Write the listing below again, word for word.
Information provided Start Marker
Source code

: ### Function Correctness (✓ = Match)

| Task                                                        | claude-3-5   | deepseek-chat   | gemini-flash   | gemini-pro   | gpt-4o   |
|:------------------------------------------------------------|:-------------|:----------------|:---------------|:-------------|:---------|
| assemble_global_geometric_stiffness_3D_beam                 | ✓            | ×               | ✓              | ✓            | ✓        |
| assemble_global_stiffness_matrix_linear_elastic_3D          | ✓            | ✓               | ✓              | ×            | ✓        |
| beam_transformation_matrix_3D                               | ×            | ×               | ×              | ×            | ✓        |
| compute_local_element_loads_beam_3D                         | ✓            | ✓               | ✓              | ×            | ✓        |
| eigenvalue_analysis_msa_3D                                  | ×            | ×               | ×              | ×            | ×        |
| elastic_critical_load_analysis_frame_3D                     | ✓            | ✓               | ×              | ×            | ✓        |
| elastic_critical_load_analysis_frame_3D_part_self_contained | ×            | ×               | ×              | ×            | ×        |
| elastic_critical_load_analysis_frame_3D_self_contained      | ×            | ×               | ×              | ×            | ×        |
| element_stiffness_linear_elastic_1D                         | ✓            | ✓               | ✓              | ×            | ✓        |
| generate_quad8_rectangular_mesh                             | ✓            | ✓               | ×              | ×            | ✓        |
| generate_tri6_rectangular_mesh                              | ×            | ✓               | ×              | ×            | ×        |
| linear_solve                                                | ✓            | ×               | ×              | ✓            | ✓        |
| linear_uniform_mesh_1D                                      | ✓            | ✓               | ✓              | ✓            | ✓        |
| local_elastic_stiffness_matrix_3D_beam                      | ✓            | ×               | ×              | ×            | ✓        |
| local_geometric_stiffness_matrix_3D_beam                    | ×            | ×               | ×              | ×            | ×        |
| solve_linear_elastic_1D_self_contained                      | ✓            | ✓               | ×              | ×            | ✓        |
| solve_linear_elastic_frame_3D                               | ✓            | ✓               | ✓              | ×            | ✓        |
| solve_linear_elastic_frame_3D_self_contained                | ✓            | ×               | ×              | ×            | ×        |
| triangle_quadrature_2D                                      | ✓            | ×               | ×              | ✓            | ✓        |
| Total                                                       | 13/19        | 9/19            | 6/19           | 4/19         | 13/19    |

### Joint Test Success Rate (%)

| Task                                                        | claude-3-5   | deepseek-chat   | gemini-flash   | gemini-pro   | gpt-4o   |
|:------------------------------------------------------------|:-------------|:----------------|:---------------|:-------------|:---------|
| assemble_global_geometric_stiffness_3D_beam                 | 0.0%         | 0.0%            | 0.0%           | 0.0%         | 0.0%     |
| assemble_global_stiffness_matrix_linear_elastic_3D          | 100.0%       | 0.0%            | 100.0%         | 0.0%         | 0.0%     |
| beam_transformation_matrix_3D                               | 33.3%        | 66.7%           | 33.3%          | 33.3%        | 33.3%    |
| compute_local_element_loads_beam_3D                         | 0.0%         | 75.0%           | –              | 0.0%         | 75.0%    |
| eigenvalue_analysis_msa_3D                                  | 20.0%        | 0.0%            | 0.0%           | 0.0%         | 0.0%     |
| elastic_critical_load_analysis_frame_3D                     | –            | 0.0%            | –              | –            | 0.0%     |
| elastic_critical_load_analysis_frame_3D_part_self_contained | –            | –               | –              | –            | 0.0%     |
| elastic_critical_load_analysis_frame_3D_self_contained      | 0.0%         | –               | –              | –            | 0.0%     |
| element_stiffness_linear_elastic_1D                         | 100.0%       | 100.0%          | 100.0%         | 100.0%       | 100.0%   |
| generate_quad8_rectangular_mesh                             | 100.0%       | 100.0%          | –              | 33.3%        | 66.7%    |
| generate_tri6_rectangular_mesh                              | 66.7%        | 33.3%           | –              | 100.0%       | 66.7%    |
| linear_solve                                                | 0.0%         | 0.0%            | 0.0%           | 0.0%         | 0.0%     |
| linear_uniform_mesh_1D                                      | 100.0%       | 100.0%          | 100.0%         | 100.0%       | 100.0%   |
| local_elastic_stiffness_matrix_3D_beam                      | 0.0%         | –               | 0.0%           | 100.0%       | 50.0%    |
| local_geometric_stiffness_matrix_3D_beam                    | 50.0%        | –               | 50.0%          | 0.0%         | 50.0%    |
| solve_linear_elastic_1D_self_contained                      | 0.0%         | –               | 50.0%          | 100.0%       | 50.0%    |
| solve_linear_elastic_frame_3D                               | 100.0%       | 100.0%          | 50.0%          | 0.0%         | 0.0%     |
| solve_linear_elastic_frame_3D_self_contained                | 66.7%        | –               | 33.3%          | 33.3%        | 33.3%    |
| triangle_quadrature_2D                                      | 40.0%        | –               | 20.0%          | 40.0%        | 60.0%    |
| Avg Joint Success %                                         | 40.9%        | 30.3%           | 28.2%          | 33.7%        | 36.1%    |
Information provided End Marker
Your solution.
Source code

: ### Function Correctness (✓ = Match)

| Task                                                        | claude-3-5   | deepseek-chat   | gemini-flash   | gemini-pro   | gpt-4o   |
|:------------------------------------------------------------|:-------------|:----------------|:---------------|:-------------|:---------|
| assemble_global_geometric_stiffness_3D_beam                 | ✓            | ×               | ✓              | ✓            | ✓        |
| assemble_global_stiffness_matrix_linear_elastic_3D          | ✓            | ✓               | ✓              | ×            | ✓        |
| beam_transformation_matrix_3D                               | ×            | ×               | ×              | ×            | ✓        |
| compute_local_element_loads_beam_3D                         | ✓            | ✓               | ✓              | ×            | ✓        |
| eigenvalue_analysis_msa_3D                                  | ×            | ×               | ×              | ×            | ×        |
| elastic_critical_load_analysis_frame_3D                     | ✓            | ✓               | ×              | ×            | ✓        |
| elastic_critical_load_analysis_frame_3D_part_self_contained | ×            | ×               | ×              | ×            | ×        |
| elastic_critical_load_analysis_frame_3D_self_contained      | ×            | ×               | ×              | ×            | ×        |
| element_stiffness_linear_elastic_1D                         | ✓            | ✓               | ✓              | ×            | ✓        |
| generate_quad8_rectangular_mesh                             | ✓            | ✓               | ×              | ×            | ✓        |
| generate_tri6_rectangular_mesh                              | ×            | ✓               | ×              | ×            | ×        |
| linear_solve                                                | ✓            | ×               | ×              | ✓            | ✓        |
| linear_uniform_mesh_1D                                      | ✓            | ✓               | ✓              | ✓            | ✓        |
| local_elastic_stiffness_matrix_3D_beam                      | ✓            | ×               | ×              | ×            | ✓        |
| local_geometric_stiffness_matrix_3D_beam                    | ×            | ×               | ×              | ×            | ×        |
| solve_linear_elastic_1D_self_contained                      | ✓            | ✓               | ×              | ×            | ✓        |
| solve_linear_elastic_frame_3D                               | ✓            | ✓               | ✓              | ×            | ✓        |
| solve_linear_elastic_frame_3D_self_contained                | ✓            | ×               | ×              | ×            | ×        |
| triangle_quadrature_2D                                      | ✓            | ×               | ×              | ✓            | ✓        |
| Total                                                       | 13/19        | 9/19            | 6/19           | 4/19         | 13/19    |

### Joint Test Success Rate (%)

| Task                                                        | claude-3-5   | deepseek-chat   | gemini-flash   | gemini-pro   | gpt-4o   |
|:------------------------------------------------------------|:-------------|:----------------|:---------------|:-------------|:---------|
| assemble_global_geometric_stiffness_3D_beam                 | 0.0%         | 0.0%            | 0.0%           | 0.0%         | 0.0%     |
| assemble_global_stiffness_matrix_linear_elastic_3D          | 100.0%       | 0.0%            | 100.0%         | 0.0%         | 0.0%     |
| beam_transformation_matrix_3D                               | 33.3%        | 66.7%           | 33.3%          | 33.3%        | 33.3%    |
| compute_local_element_loads_beam_3D                         | 0.0%         | 75.0%           | –              | 0.0%         | 75.0%    |
| eigenvalue_analysis_msa_3D                                  | 20.0%        | 0.0%            | 0.0%           | 0.0%         | 0.0%     |
| elastic_critical_load_analysis_frame_3D                     | –            | 0.0%            | –              | –            | 0.0%     |
| elastic_critical_load_analysis_frame_3D_part_self_contained | –            | –               | –              | –            | 0.0%     |
| elastic_critical_load_analysis_frame_3D_self_contained      | 0.0%         | –               | –              | –            | 0.0%     |
| element_stiffness_linear_elastic_1D                         | 100.0%       | 100.0%          | 100.0%         | 100.0%       | 100.0%   |
| generate_quad8_rectangular_mesh                             | 100.0%       | 100.0%          | –              | 33.3%        | 66.7%    |
| generate_tri6_rectangular_mesh                              | 66.7%        | 33.3%           | –              | 100.0%       | 66.7%    |
| linear_solve                                                | 0.0%         | 0.0%            | 0.0%           | 0.0%         | 0.0%     |
| linear_uniform_mesh_1D                                      | 100.0%       | 100.0%          | 100.0%         | 100.0%       | 100.0%   |
| local_elastic_stiffness_matrix_3D_beam                      | 0.0%         | –               | 0.0%           | 100.0%       | 50.0%    |
| local_geometric_stiffness_matrix_3D_beam                    | 50.0%        | –               | 50.0%          | 0.0%         | 50.0%    |
| solve_linear_elastic_1D_self_contained                      | 0.0%         | –               | 50.0%          | 100.0%       | 50.0%    |
| solve_linear_elastic_frame_3D                               | 100.0%       | 100.0%          | 50.0%          | 0.0%         | 0.0%     |
| solve_linear_elastic_frame_3D_self_contained                | 66.7%        | –               | 33.3%          | 33.3%        | 33.3%    |
| triangle_quadrature_2D                                      | 40.0%        | –               | 20.0%          | 40.0%        | 60.0%    |
| Avg Joint Success %                                         | 40.9%        | 30.3%           | 28.2%          | 33.7%        | 36.1%    |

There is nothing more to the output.